GIVEN ENTRIES:

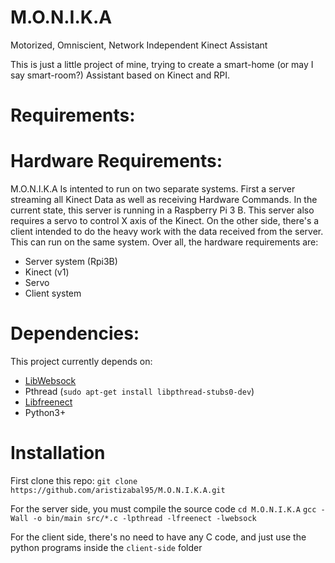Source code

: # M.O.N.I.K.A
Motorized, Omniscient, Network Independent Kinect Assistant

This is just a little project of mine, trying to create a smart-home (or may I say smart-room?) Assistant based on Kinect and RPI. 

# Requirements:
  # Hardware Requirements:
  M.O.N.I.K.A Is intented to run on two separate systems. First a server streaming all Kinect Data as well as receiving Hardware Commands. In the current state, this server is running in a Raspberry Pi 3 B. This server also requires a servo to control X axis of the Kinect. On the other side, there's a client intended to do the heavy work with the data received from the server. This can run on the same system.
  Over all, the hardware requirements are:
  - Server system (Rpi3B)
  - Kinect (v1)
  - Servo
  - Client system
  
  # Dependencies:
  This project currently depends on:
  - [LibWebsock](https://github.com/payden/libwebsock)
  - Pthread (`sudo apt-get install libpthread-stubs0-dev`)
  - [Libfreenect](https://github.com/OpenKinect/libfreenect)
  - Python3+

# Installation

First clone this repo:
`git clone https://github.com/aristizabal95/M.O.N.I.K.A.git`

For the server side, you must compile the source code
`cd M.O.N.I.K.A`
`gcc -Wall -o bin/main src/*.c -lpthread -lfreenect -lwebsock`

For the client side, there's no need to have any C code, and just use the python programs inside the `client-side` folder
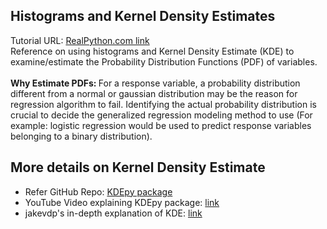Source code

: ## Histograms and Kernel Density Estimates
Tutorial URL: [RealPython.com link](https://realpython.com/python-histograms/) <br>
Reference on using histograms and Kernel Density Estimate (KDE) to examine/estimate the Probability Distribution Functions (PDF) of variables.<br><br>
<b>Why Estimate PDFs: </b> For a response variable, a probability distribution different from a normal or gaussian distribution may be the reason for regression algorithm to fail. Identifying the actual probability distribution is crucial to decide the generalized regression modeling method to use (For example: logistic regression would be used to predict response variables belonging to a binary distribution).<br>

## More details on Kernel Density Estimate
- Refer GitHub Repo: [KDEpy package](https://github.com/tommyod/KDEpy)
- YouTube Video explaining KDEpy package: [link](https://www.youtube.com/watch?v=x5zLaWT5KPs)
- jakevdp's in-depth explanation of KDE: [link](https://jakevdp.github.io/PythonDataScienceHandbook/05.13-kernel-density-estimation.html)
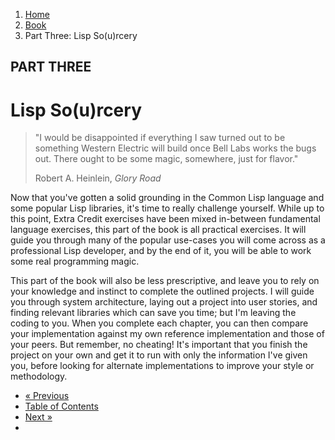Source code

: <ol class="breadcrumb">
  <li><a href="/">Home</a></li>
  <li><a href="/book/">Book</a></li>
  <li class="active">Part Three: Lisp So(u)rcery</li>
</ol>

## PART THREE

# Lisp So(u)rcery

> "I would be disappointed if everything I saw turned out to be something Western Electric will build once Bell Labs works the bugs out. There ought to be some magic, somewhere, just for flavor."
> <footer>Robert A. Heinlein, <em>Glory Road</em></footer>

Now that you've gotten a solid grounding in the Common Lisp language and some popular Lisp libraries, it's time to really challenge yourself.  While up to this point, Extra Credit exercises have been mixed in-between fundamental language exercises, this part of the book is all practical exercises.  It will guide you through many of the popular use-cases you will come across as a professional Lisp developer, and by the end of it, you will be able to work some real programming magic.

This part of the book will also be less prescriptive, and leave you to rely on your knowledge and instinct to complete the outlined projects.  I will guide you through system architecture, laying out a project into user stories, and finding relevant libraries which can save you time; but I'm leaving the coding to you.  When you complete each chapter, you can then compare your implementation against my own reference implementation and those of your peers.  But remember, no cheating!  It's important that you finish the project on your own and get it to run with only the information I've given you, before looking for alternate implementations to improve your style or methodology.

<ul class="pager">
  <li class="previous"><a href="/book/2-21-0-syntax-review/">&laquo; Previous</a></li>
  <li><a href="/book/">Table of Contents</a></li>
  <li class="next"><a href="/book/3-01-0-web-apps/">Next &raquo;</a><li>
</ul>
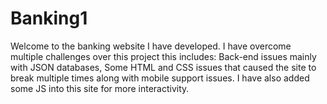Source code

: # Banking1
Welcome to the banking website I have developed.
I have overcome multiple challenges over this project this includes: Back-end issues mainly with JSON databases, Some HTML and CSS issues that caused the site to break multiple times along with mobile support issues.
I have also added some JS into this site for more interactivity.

EXERCISE: Your answer must be the line containing "I have overcome" and every line after it through the end of the records above, reproduced exactly and alone.

TASK SOLUTION:
I have overcome multiple challenges over this project this includes: Back-end issues mainly with JSON databases, Some HTML and CSS issues that caused the site to break multiple times along with mobile support issues.
I have also added some JS into this site for more interactivity.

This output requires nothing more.